■ Your objective ■
Only the lines from the one containing "Для прямокутного імпульсу\\" through the end of the listing below belong in your answer; retype them exactly.

*** Opening Dataset records ***

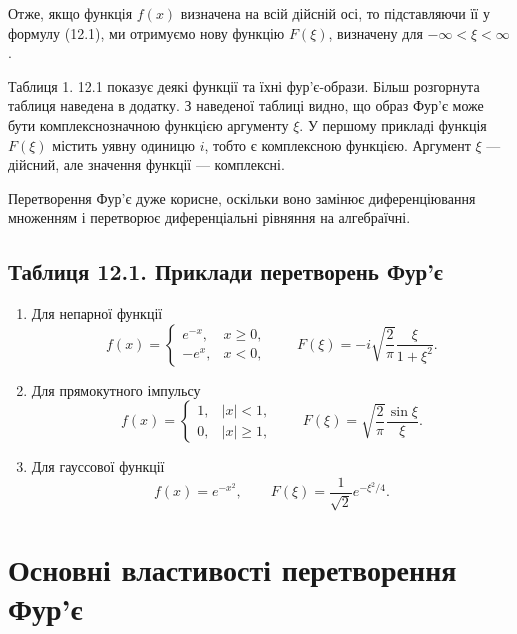 \documentclass[
  ukrainian,
]{article}
\begin{document}
Отже, якщо функція \(f(x)\) визначена на всій дійсній осі, то
підставляючи її у формулу (12.1), ми отримуємо нову функцію \(F(\xi)\),
визначену для \(-\infty < \xi < \infty\).

Таблиця 1. 12.1 показує деякі функції та їхні фур'є-образи. Більш
розгорнута таблиця наведена в додатку. З наведеної таблиці видно, що
образ Фур'є може бути комплекснозначною функцією аргументу \(\xi\). У
першому прикладі функція \(F(\xi)\) містить уявну одиницю \(i\), тобто є
комплексною функцією. Аргумент \(\xi\) --- дійсний, але значення функції
--- комплексні.

Перетворення Фур'є дуже корисне, оскільки воно замінює диференціювання
множенням і перетворює диференціальні рівняння на алгебраїчні.

\subsection{Таблиця 12.1. Приклади перетворень
Фур'є}\label{ux442ux430ux431ux43bux438ux446ux44f-12.1.-ux43fux440ux438ux43aux43bux430ux434ux438-ux43fux435ux440ux435ux442ux432ux43eux440ux435ux43dux44c-ux444ux443ux440ux454}

\begin{enumerate}
\def\labelenumi{\arabic{enumi}.}
\item
  Для непарної функції\\
  \[
  f(x)=
  \begin{cases}
  e^{-x}, & x\ge 0,\\
  -e^{x}, & x<0,
  \end{cases}
  \qquad
  F(\xi)=-i\sqrt{\frac{2}{\pi}}\frac{\xi}{1+\xi^2}.
  \]
\item
  Для прямокутного імпульсу\\
  \[
  f(x)=
  \begin{cases}
  1, & |x|<1,\\
  0, & |x|\ge 1,
  \end{cases}
  \qquad
  F(\xi)=\sqrt{\frac{2}{\pi}}\frac{\sin\xi}{\xi}.
  \]
\item
  Для гауссової функції\\
  \[
  f(x)=e^{-x^2},
  \qquad
  F(\xi)=\frac{1}{\sqrt{2}}e^{-\xi^2/4}.
  \]
\end{enumerate}

\section{Основні властивості перетворення
Фур'є}\label{ux43eux441ux43dux43eux432ux43dux456-ux432ux43bux430ux441ux442ux438ux432ux43eux441ux442ux456-ux43fux435ux440ux435ux442ux432ux43eux440ux435ux43dux43dux44f-ux444ux443ux440ux454}
\end{document}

*** Closing Dataset records ***

■ Output below ■
  Для прямокутного імпульсу\\
  \[
  f(x)=
  \begin{cases}
  1, & |x|<1,\\
  0, & |x|\ge 1,
  \end{cases}
  \qquad
  F(\xi)=\sqrt{\frac{2}{\pi}}\frac{\sin\xi}{\xi}.
  \]
\item
  Для гауссової функції\\
  \[
  f(x)=e^{-x^2},
  \qquad
  F(\xi)=\frac{1}{\sqrt{2}}e^{-\xi^2/4}.
  \]
\end{enumerate}

\section{Основні властивості перетворення
Фур'є}\label{ux43eux441ux43dux43eux432ux43dux456-ux432ux43bux430ux441ux442ux438ux432ux43eux441ux442ux456-ux43fux435ux440ux435ux442ux432ux43eux440ux435ux43dux43dux44f-ux444ux443ux440ux454}
\end{document}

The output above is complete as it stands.